Entries taken from a collection
= = = = =

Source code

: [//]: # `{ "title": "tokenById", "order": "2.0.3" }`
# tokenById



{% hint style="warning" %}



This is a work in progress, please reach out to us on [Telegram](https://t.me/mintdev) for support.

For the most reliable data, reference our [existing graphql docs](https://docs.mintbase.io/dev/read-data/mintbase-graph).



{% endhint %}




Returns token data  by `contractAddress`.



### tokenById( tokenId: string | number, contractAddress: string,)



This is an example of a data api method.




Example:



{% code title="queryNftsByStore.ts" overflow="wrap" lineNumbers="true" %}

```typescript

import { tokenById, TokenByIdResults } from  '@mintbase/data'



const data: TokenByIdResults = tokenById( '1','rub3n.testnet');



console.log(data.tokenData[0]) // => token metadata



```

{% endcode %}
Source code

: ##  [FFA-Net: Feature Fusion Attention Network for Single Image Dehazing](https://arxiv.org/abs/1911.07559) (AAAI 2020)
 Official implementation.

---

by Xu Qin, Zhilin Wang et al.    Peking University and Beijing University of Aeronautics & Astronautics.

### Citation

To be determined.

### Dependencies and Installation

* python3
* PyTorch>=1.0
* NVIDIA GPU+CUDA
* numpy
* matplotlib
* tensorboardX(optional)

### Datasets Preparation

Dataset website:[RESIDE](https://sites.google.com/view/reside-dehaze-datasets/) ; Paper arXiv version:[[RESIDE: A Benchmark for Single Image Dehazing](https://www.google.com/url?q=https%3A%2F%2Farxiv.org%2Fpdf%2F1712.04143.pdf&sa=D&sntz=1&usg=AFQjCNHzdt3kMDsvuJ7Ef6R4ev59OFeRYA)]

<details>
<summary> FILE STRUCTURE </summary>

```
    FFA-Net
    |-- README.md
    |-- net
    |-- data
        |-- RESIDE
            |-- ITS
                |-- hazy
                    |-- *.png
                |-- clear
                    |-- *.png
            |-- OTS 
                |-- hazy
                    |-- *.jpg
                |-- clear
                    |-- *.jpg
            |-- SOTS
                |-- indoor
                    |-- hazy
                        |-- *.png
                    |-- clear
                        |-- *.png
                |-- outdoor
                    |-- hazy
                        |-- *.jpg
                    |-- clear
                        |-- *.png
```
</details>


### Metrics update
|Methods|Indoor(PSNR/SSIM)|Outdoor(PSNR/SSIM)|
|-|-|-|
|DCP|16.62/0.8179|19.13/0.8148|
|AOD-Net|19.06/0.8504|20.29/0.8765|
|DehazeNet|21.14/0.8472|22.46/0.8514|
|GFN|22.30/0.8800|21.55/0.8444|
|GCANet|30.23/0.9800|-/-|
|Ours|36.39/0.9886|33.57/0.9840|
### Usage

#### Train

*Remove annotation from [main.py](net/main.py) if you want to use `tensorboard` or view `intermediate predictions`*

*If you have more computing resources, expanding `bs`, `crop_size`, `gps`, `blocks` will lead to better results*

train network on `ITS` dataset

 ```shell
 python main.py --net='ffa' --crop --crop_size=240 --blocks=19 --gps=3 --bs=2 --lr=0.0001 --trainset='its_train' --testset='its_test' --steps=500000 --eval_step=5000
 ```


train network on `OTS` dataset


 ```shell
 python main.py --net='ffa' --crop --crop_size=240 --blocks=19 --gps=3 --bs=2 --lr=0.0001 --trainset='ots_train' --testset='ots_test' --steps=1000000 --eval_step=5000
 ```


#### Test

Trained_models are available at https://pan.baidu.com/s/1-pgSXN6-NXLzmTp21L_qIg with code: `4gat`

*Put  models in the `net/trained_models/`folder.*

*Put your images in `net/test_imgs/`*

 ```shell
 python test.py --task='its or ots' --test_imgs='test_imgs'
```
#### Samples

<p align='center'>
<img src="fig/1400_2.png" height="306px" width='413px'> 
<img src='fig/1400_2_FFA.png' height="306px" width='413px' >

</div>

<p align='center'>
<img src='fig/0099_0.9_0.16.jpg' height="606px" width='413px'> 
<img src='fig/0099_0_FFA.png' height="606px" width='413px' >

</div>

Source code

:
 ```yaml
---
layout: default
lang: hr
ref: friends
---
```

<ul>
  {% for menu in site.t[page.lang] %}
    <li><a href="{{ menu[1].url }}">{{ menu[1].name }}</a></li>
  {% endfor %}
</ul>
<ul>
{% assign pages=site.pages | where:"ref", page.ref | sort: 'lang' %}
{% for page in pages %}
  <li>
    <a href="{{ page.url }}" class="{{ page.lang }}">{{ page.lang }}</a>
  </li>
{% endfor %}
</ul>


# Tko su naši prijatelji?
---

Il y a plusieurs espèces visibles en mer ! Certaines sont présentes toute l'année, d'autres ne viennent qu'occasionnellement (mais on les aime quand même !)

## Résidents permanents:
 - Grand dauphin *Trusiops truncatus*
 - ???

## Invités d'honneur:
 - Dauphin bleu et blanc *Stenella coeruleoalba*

= = = = =

Lines with "Dehazing": find them in the data and copy each one.

- _Finished task_:
: ##  [FFA-Net: Feature Fusion Attention Network for Single Image Dehazing](https://arxiv.org/abs/1911.07559) (AAAI 2020)
Dataset website:[RESIDE](https://sites.google.com/view/reside-dehaze-datasets/) ; Paper arXiv version:[[RESIDE: A Benchmark for Single Image Dehazing](https://www.google.com/url?q=https%3A%2F%2Farxiv.org%2Fpdf%2F1712.04143.pdf&sa=D&sntz=1&usg=AFQjCNHzdt3kMDsvuJ7Ef6R4ev59OFeRYA)]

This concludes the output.